Our platform offers resources to help investors orient themselves and get a full understanding of the alternative asset classes we specialize in. Once you’re ready, what I’ll particularly highlight here is Yieldstreet’s fund solutions, which gives someone single-allocation exposure to the kinds of alternative investment options I’ve been discussing.
Investing in our funds means adding carefully managed income-generating investments to your portfolio. You get the vlaue of Yieldstreet’s due diligence and portfolio management processes.
With all of our deals and funds, we provide consistent communications as the deals progress and return principal and interest to investors. We also encourage our investors to leverage our Investor Relations team who is standing by to address any questions or concerns they may have.
Being Able To Invest In A Fund Is Enticing
I want to thank Milind for offering a great overview of his company. As an income-seeking investor who plans to re-retire within 12 months, I’m interested in fixed-income alternative assets. It’s hard for me to put new money to work in stocks at current levels. Further, I’m seeking investments that are more stable in nature.
As a busy dad who also doesn’t want to spend too much time managing his money once the economy opens up, investing in a Yieldstreet fund is intriguing. It’s nice that experienced professionals will stay on top of my money once I’ve decided on my asset allocation.
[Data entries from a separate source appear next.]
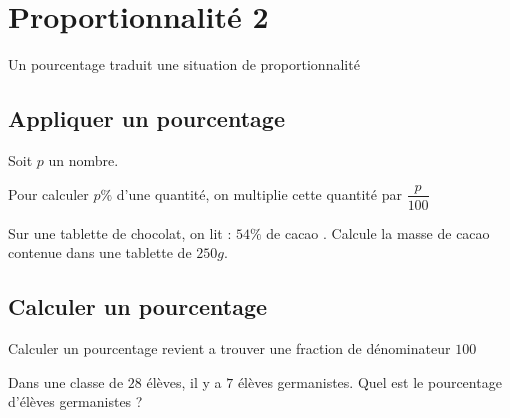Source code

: \documentclass[a4paper,10pt]{report}
\begin{document}
\newpage
\setcounter{chapter}{10}
\chapter{Proportionnalité 2}

\begin{prop}
Un pourcentage traduit une situation de proportionnalité
\end{prop}

\section{Appliquer un pourcentage}

\begin{defn}
Soit $p$ un nombre.

\medskip
\noindent Pour calculer $p\%$ d'une quantité, on multiplie cette quantité par $\dfrac{p}{100}$ 
\end{defn}

\begin{ex}
Sur une tablette de chocolat, on lit : \og $54 \%$ de cacao \fg{}. Calcule la masse de cacao contenue dans une tablette de $250g$.

\vspace{-2mm}
\begin{meth}
\noindent\grandscarreaux{\linewidth}{3.2cm}
\end{meth}

\vspace{-1mm}
\begin{meth}
\noindent\grandscarreaux{\linewidth}{2.4cm}
\end{meth}
\end{ex}

\section{Calculer un pourcentage}

\begin{defn}
Calculer un pourcentage revient a trouver une fraction de dénominateur $100$
\end{defn}

\begin{ex}
Dans une classe de $28$ élèves, il y a $7$ élèves germanistes. Quel est le pourcentage d'élèves germanistes ?


\begin{meth}
\noindent\grandscarreaux{\linewidth}{2.4cm}
\end{meth}

\begin{meth}
\noindent\grandscarreaux{\linewidth}{2.4cm}
\end{meth}
\end{ex}
\end{document}
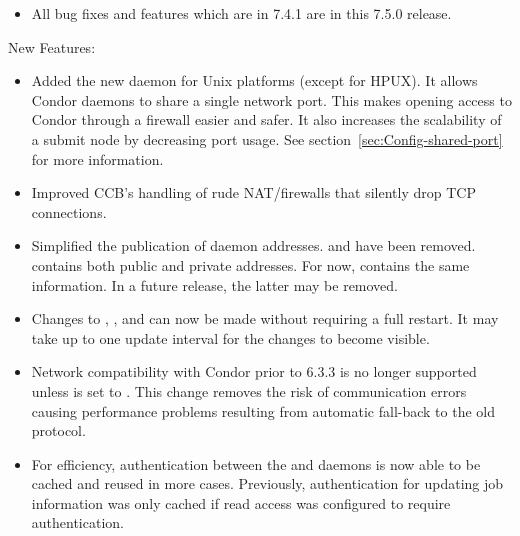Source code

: \begin{itemize}

\item All bug fixes and features which are in 7.4.1 are in this 7.5.0 release.

\end{itemize}


\noindent New Features:

\begin{itemize}

\item Added the new daemon  for Unix platforms 
  (except for HPUX).
  It allows Condor daemons to share a
  single network port.  This makes opening access to Condor through a
  firewall easier and safer.  It also increases the scalability of a
  submit node by decreasing port usage. See
  section~\ref{sec:Config-shared-port} for more information.

\item Improved CCB's handling of rude NAT/firewalls that silently drop
TCP connections.

\item Simplified the publication of daemon addresses.
   and  have been removed.
   contains both public and private addresses.  For now,
   contains the same information.  In a future release,
  the latter may be removed.

\item Changes to ,
  , and
   can now be made without requiring a
  full restart.  It may take up to one  update interval 
  for the changes to become visible.

\item Network compatibility with Condor prior to 6.3.3 is no longer
  supported unless  is set to
  .  This change removes the risk of communication errors
  causing performance problems resulting from automatic fall-back to the
  old protocol.

\item For efficiency, authentication between the  and
   daemons is now able to be cached and reused in more
  cases.  Previously, authentication for updating job information was
  only cached if read access was configured to require authentication.


\end{itemize}
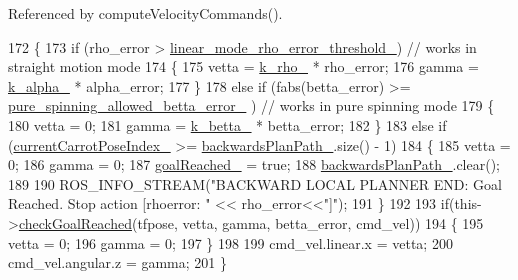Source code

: Referenced by compute\+Velocity\+Commands().


\begin{DoxyCode}
172         \{
173             \textcolor{keywordflow}{if} (rho\_error > \hyperlink{classcl__move__base__z_1_1backward__local__planner_1_1BackwardLocalPlanner_a858efacf597a3a35c97aec9ca53e5900}{linear\_mode\_rho\_error\_threshold\_}) \textcolor{comment}{// works in
       straight motion mode}
174             \{
175                 vetta = \hyperlink{classcl__move__base__z_1_1backward__local__planner_1_1BackwardLocalPlanner_ad8a36184bfb011545c751109e23d3b98}{k\_rho\_} * rho\_error;
176                 gamma = \hyperlink{classcl__move__base__z_1_1backward__local__planner_1_1BackwardLocalPlanner_abf7a5a56de2ee41afba7e63c0628ec35}{k\_alpha\_} * alpha\_error;
177             \}
178             \textcolor{keywordflow}{else} \textcolor{keywordflow}{if} (fabs(betta\_error) >= \hyperlink{classcl__move__base__z_1_1backward__local__planner_1_1BackwardLocalPlanner_a957d163366cfeaf20d5534a7208fc326}{pure\_spinning\_allowed\_betta\_error\_}
      ) \textcolor{comment}{// works in pure spinning mode}
179             \{
180                 vetta = 0;
181                 gamma = \hyperlink{classcl__move__base__z_1_1backward__local__planner_1_1BackwardLocalPlanner_a9f257183d87f1d732cb7e404f09905ad}{k\_betta\_} * betta\_error;
182             \}
183             \textcolor{keywordflow}{else} \textcolor{keywordflow}{if} (\hyperlink{classcl__move__base__z_1_1backward__local__planner_1_1BackwardLocalPlanner_a2e8f2b78bc97f27c5fa431f3af2261ed}{currentCarrotPoseIndex\_} >= 
      \hyperlink{classcl__move__base__z_1_1backward__local__planner_1_1BackwardLocalPlanner_ad9cde5c85f782cab2ddb4030e3c3f2cf}{backwardsPlanPath\_}.size() - 1)
184             \{
185                 vetta = 0;
186                 gamma = 0;
187                 \hyperlink{classcl__move__base__z_1_1backward__local__planner_1_1BackwardLocalPlanner_ad443c52ef585a8eab0364f0909222f51}{goalReached\_} = \textcolor{keyword}{true};
188                 \hyperlink{classcl__move__base__z_1_1backward__local__planner_1_1BackwardLocalPlanner_ad9cde5c85f782cab2ddb4030e3c3f2cf}{backwardsPlanPath\_}.clear();
189 
190                 ROS\_INFO\_STREAM(\textcolor{stringliteral}{"BACKWARD LOCAL PLANNER END: Goal Reached. Stop action [rhoerror: "} << 
      rho\_error<<\textcolor{stringliteral}{"]"});
191             \}
192 
193             \textcolor{keywordflow}{if}(this->\hyperlink{classcl__move__base__z_1_1backward__local__planner_1_1BackwardLocalPlanner_a6c4363e82119a6a8a5a3bfe309280898}{checkGoalReached}(tfpose, vetta, gamma, betta\_error, cmd\_vel))
194             \{            
195                 vetta = 0;
196                 gamma = 0;
197             \}
198 
199             cmd\_vel.linear.x = vetta;
200             cmd\_vel.angular.z = gamma;
201         \}
\end{DoxyCode}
For those interested in diversifying their investments with alternatives, I encourage you to check out Yieldstreet’s platform.
Disclaimer: As with all investments, there are no return guarantees. Please do your due diligence before making any investment. Alternative investments are illiquid compared to stocks and bonds. Therefore, make sure you are allocating capital that has a multi-year time horizon. I personally limit alternative investments to 20% of my investable assets. Further, I like to invest in a diversified fund rather the individual investments if I don’t have an edge.